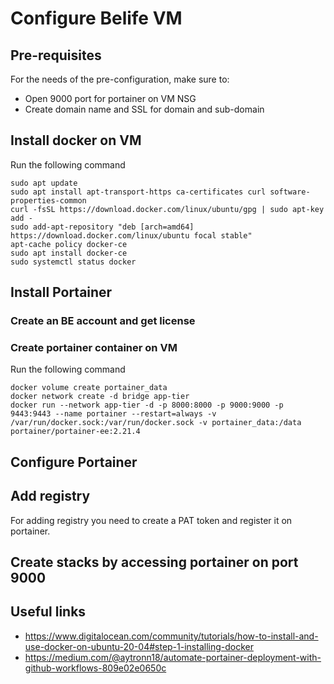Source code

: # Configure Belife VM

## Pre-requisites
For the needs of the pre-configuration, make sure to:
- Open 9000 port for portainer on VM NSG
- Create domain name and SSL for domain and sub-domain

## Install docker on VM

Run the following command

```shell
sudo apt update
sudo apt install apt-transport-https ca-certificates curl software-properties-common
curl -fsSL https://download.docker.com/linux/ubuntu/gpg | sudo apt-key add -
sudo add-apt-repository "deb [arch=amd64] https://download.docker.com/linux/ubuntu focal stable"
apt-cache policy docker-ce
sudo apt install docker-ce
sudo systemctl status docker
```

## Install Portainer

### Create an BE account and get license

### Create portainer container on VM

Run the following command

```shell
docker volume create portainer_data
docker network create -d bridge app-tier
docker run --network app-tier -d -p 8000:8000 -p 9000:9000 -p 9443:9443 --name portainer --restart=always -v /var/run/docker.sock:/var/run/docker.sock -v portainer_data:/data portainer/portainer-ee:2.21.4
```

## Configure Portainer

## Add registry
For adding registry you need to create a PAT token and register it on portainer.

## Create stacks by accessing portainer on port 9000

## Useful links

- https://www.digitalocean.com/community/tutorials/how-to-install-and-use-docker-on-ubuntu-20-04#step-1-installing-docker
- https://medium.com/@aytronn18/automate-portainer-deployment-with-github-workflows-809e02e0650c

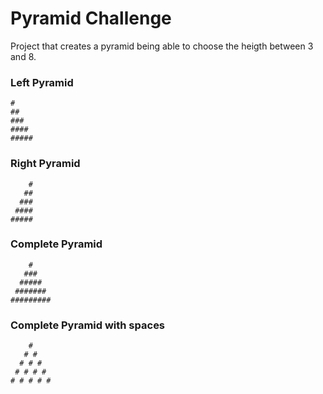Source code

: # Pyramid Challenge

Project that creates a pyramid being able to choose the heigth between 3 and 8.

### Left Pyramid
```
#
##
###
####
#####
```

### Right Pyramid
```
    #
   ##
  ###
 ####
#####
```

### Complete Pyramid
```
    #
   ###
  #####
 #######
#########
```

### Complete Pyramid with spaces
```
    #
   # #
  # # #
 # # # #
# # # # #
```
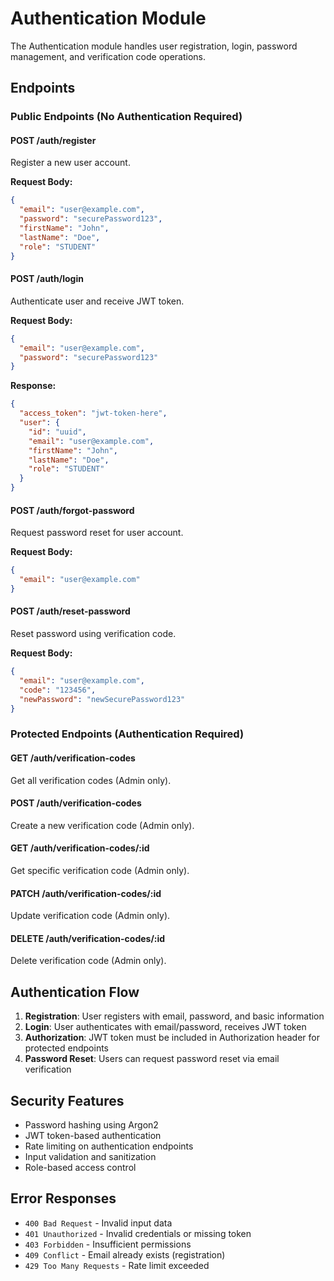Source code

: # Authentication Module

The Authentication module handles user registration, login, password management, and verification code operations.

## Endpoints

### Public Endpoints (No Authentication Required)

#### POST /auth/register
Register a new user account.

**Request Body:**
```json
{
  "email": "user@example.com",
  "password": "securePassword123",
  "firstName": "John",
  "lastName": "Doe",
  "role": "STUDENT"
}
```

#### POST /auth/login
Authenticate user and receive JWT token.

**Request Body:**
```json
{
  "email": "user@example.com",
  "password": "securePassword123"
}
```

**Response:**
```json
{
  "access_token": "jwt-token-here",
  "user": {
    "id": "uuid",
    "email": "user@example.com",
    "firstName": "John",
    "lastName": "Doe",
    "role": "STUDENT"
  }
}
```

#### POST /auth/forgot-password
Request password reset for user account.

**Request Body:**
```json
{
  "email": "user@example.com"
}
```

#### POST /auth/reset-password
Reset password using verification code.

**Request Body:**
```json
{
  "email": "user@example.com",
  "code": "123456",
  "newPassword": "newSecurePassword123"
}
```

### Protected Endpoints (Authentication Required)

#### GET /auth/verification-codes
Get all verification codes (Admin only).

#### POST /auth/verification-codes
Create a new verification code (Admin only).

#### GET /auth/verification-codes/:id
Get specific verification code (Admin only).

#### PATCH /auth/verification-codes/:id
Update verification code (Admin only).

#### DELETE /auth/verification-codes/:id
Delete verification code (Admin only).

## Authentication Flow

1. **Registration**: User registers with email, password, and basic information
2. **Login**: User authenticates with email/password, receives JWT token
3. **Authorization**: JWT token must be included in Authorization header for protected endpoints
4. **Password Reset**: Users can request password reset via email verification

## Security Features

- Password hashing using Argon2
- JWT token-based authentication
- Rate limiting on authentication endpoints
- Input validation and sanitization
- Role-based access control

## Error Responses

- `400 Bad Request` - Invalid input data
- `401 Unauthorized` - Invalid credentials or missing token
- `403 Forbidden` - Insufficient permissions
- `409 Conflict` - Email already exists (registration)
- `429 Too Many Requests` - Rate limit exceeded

...

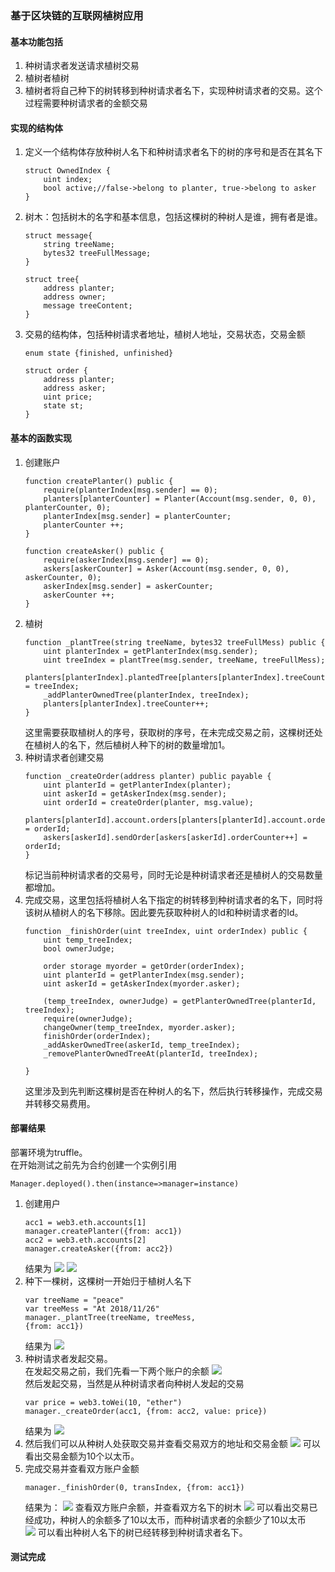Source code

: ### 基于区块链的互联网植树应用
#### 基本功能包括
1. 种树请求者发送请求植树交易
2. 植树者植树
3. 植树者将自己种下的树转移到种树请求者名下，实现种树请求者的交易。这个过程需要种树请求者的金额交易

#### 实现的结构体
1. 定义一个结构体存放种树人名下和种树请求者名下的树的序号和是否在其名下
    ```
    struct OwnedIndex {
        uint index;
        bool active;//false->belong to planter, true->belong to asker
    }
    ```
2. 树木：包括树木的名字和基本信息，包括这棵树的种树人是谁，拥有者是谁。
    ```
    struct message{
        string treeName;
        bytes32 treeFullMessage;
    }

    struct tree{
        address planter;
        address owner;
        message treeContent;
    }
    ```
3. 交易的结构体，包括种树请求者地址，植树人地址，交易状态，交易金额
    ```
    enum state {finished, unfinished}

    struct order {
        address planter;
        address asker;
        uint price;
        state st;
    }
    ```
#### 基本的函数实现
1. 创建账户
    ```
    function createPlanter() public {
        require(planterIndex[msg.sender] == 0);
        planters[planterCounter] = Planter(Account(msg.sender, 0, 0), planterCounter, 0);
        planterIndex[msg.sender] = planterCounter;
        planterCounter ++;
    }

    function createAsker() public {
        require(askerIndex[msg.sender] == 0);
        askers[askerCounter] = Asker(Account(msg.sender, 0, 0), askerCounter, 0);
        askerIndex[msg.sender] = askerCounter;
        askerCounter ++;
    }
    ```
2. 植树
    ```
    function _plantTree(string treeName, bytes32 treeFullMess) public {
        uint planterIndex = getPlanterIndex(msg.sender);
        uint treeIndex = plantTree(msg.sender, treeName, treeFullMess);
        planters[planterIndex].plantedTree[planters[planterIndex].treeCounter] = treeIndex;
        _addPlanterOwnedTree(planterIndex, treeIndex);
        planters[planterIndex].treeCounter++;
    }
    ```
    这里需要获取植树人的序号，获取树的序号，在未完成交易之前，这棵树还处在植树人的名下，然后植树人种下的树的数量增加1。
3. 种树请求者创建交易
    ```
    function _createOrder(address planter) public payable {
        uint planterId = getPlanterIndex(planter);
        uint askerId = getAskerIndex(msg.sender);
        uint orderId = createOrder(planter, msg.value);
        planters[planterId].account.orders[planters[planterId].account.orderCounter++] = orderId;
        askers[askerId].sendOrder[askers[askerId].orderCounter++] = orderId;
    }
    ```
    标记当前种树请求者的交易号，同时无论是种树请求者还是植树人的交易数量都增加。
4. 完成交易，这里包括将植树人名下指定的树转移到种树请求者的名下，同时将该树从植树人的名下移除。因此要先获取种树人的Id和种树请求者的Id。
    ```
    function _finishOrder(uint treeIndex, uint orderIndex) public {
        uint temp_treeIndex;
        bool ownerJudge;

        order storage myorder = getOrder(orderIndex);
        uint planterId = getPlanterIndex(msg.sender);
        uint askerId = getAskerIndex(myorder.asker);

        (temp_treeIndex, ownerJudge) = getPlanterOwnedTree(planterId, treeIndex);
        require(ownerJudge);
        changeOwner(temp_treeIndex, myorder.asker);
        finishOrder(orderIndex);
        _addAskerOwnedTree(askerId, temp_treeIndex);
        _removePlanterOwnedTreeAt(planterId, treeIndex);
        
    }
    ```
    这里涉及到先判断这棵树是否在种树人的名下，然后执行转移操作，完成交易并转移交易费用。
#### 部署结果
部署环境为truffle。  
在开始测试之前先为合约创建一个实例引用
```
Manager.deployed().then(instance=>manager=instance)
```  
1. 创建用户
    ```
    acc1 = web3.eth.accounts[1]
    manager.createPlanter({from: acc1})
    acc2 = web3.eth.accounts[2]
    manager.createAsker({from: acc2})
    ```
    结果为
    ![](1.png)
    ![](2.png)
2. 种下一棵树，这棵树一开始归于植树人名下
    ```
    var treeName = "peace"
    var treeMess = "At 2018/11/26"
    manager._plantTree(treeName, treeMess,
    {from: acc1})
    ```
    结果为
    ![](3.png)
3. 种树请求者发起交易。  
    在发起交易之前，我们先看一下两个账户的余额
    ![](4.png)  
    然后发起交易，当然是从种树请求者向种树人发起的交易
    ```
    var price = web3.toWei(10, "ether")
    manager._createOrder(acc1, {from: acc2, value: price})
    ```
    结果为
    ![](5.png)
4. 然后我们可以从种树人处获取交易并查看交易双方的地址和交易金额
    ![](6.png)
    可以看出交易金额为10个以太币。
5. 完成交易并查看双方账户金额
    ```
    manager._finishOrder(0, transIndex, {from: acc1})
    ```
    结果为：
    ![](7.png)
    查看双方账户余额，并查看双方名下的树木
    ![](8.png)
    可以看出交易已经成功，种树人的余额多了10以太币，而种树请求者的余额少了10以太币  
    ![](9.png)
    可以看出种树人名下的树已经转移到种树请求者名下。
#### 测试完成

* * *

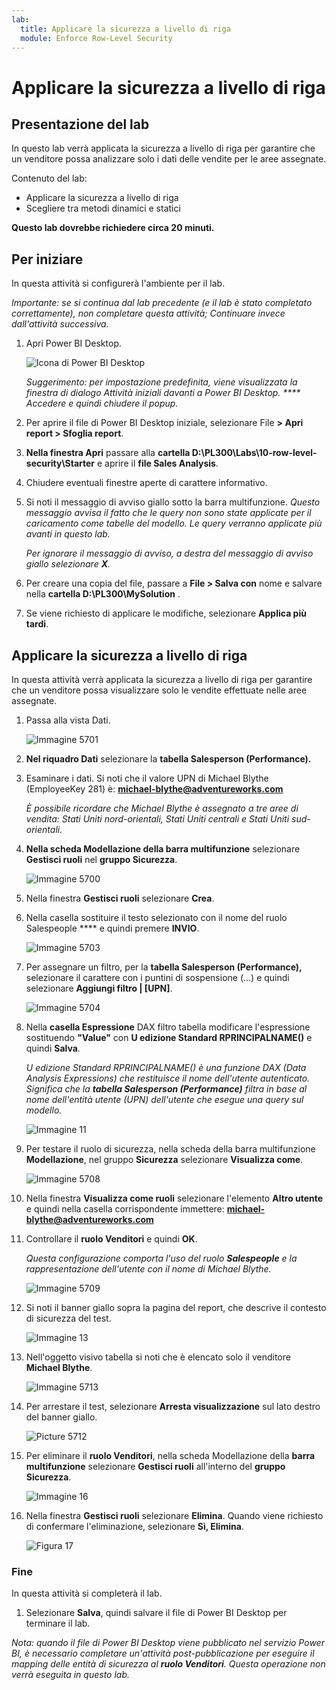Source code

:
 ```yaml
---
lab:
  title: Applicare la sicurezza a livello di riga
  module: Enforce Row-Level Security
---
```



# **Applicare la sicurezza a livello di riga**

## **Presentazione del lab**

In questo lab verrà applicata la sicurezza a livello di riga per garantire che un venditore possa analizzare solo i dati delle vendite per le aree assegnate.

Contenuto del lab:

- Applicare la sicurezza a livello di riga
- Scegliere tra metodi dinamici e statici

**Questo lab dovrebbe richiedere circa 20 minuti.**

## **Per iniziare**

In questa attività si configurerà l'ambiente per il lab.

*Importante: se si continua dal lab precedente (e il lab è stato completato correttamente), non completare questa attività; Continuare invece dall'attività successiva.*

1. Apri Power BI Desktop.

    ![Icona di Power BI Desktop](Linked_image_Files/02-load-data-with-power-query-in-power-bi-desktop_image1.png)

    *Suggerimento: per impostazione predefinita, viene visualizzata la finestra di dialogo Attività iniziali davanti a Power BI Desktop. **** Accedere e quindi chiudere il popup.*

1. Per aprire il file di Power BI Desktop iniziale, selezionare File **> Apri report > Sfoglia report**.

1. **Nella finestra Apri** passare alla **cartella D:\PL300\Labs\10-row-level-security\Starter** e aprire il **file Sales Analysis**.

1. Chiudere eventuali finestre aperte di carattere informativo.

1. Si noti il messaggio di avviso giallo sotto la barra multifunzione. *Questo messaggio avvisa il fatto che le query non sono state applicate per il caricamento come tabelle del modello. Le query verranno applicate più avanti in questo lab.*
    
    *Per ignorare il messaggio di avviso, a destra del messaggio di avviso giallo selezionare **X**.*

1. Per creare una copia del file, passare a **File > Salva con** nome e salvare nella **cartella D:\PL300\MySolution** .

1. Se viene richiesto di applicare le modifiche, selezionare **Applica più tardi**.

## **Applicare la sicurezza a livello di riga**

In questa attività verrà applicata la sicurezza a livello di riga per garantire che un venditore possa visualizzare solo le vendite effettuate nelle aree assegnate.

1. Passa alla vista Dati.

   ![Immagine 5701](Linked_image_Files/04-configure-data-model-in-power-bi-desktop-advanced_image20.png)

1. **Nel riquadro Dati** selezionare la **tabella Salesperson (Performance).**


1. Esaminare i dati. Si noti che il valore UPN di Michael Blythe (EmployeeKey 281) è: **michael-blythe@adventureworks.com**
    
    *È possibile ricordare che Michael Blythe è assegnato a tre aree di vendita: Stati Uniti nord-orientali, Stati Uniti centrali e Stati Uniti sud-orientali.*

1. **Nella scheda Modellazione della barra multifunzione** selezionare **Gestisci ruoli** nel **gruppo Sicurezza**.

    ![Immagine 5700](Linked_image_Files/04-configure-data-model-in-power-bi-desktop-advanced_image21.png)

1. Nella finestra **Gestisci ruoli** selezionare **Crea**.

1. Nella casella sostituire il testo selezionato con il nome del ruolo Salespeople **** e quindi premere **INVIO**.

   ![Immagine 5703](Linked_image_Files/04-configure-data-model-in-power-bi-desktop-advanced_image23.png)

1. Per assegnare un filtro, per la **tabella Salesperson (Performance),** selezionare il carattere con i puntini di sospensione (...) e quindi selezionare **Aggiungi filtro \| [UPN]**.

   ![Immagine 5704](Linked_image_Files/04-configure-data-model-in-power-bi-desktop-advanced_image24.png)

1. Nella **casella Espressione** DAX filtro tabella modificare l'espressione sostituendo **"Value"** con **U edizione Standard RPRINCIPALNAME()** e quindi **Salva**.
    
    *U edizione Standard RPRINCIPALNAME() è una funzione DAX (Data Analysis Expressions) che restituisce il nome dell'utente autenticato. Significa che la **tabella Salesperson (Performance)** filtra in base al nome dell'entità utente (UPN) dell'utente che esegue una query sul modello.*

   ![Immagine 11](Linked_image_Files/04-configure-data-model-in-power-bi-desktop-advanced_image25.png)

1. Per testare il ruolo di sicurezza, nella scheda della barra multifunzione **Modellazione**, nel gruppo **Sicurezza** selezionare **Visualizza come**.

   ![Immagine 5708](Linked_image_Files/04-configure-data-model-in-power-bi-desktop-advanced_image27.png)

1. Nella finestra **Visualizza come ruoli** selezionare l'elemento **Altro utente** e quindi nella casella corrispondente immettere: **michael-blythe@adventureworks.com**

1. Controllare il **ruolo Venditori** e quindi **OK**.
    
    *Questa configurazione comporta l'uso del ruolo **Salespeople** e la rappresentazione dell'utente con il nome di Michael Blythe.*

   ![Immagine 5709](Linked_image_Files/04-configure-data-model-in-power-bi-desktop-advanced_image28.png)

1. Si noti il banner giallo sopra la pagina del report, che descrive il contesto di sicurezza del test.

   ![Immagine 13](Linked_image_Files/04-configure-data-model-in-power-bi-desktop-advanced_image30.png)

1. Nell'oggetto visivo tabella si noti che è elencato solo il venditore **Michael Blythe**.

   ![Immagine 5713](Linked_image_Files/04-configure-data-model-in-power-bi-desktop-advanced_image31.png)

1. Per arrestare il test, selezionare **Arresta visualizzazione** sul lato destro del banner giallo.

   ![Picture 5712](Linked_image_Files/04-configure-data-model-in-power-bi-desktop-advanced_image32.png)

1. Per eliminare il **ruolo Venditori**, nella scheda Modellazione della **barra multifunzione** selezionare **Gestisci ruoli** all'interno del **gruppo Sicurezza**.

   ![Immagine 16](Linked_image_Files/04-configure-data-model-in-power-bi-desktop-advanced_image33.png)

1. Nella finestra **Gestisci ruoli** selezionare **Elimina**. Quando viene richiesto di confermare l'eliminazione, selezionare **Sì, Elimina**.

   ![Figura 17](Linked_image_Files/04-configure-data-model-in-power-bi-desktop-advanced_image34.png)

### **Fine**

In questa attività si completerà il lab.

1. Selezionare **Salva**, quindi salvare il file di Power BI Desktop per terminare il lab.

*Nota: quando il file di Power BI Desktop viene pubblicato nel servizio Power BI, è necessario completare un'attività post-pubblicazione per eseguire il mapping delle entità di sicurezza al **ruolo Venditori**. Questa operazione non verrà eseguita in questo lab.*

◆ **WORK INSTRUCTION**:
Find the word "RPRINCIPALNAME" in the listing above. Copy each line where it appears.

◆ **OUTPUT FOR THIS TASK**:
1. Nella **casella Espressione** DAX filtro tabella modificare l'espressione sostituendo **"Value"** con **U edizione Standard RPRINCIPALNAME()** e quindi **Salva**.
    *U edizione Standard RPRINCIPALNAME() è una funzione DAX (Data Analysis Expressions) che restituisce il nome dell'utente autenticato. Significa che la **tabella Salesperson (Performance)** filtra in base al nome dell'entità utente (UPN) dell'utente che esegue una query sul modello.*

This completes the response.